*** Records provided

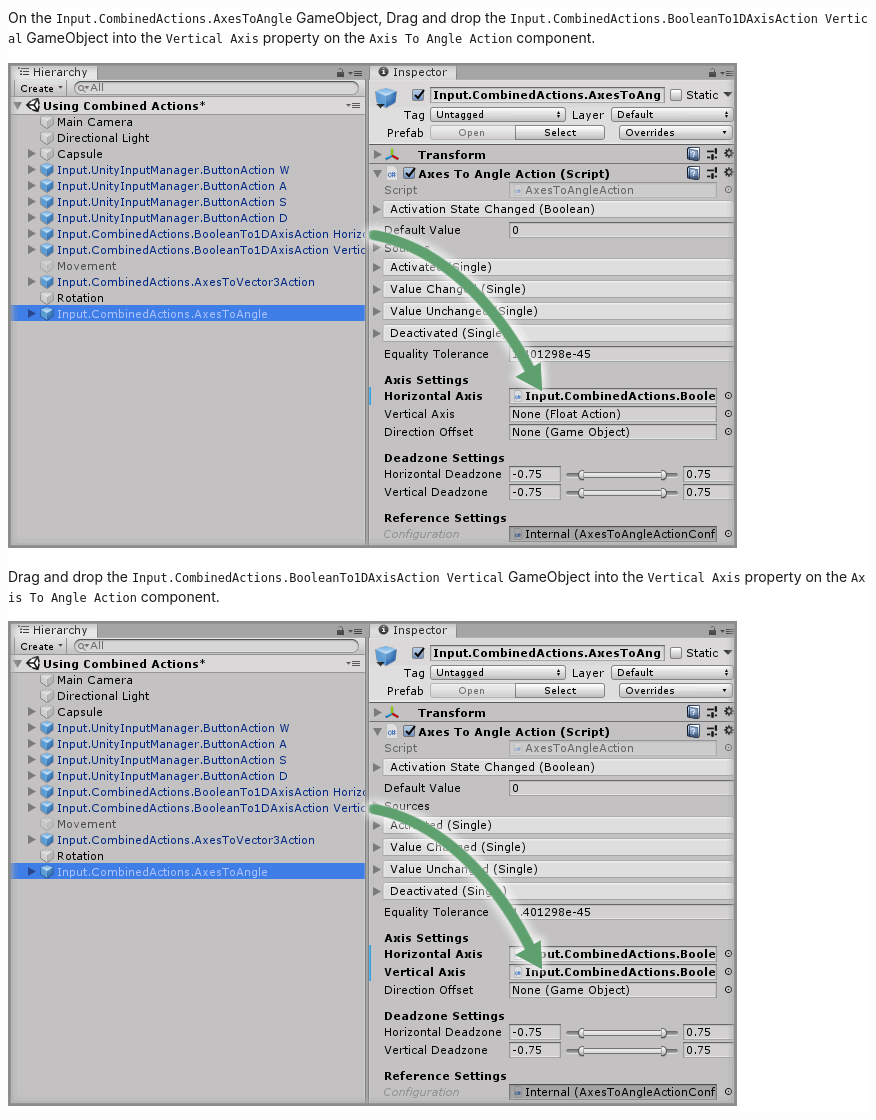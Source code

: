 On the `Input.CombinedActions.AxesToAngle` GameObject, Drag and drop the `Input.CombinedActions.BooleanTo1DAxisAction Vertical` GameObject into the `Vertical Axis` property on the `Axis To Angle Action` component.

![Drag And Drop Axes To Angle Into Horizontal Axis](assets/images/DragAndDropAxesToAngleIntoHorizontalAxis.png)

Drag and drop the `Input.CombinedActions.BooleanTo1DAxisAction Vertical` GameObject into the `Vertical Axis` property on the `Axis To Angle Action` component.

![Drag And Drop Axes To Angle Into Vertical Axis](assets/images/DragAndDropAxesToAngleIntoVerticalAxis.png)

******

What you should do: Could the entries above be copied out exactly, with no pictures included?

Exercise answer:
Source code

: On the `Input.CombinedActions.AxesToAngle` GameObject, Drag and drop the `Input.CombinedActions.BooleanTo1DAxisAction Vertical` GameObject into the `Vertical Axis` property on the `Axis To Angle Action` component.

![Drag And Drop Axes To Angle Into Horizontal Axis](assets/images/DragAndDropAxesToAngleIntoHorizontalAxis.png)

Drag and drop the `Input.CombinedActions.BooleanTo1DAxisAction Vertical` GameObject into the `Vertical Axis` property on the `Axis To Angle Action` component.

![Drag And Drop Axes To Angle Into Vertical Axis](assets/images/DragAndDropAxesToAngleIntoVerticalAxis.png)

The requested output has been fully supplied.